The drama of the event enacted in the film is expressed in a ‘seemingly’ single real time shot of about ten minutes in length. The camera is positioned far away from the main characters looking down on the events that they are observing. In the first frame of the film, in an extreme long shot all the areas of action of the street are established. As the protagonists observe the entry of the robbers, the camera zooms in to them, but the image size is still in the range of a long shot. From then on, maintaining the image size the camera slowly pans and tilts marginally – sometimes diagonally and other times parallelly or perpendicularly – in various directions to capture the relevant events unfolding before the observing characters. ‘Detachment’ is the self-declared word to describe the quality of execution or facture of the film.

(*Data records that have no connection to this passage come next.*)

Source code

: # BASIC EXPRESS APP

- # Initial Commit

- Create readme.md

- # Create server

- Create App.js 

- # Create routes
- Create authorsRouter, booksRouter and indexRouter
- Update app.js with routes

A still from ‘Bride’s First Night’ (1904)

History alerts us that cinema – factual or fiction – began with the practice of using long single takes to unfold a narration. The length of the shot depended on how much footage the raw stock magazine would hold in the camera. The camera was by and large static, a sequence or an event would get completed within the time frame of the switching on the camera to it switching off. Things would happen in front of the camera in real time and therefore the action continuous in nature. Actors would move around the area that is blocked by the camera. In Pathe studio’s 1904 short film ‘The Bride’s First Night’, a coy bride asks a naughty groom to hide behind a partition as she undresses herself. Much to her pleasure, the later naughtily raises his head to gaze at her. The positioning of the characters and their blocking is done in relation to the single shot static camera that is in a relatively distant unhindered detached position. (https://www.youtube.com/watch?v=g1nctOX3qmQ).

Things alter a bit in Thomas Edison’s ‘The Gay Shoe Clerk’ (Producer: Edwin S Porter), made in 1903. Here we can see the use of the ‘decoupage’ i.e… a preplanned change in camera setups resulting in the sequence having more than one shot. This necessitates assembly of such shots in post-production. As the shoe clerk helps a lady wear a shoe shown in a long shot, Edison changes the camera set up to go into a closer shot of the legs of the lady as the clerk’s hands tie the shoe lace. The lady’s skirt now slowly goes up revealing her stockings – implying that she might be lifting them herself. When the camera set up comes back to the original long shot, the clerk now kisses the lady only to be beaten up of the other accompanying lady. The ‘decoupage’, now called as the ‘classical’ or ‘analytical’ mode, is largely based on the cause-effect relationship, helps intensify the spectator emotion. (https://www.youtube.com/watch?v=3eD1DVsF5zM).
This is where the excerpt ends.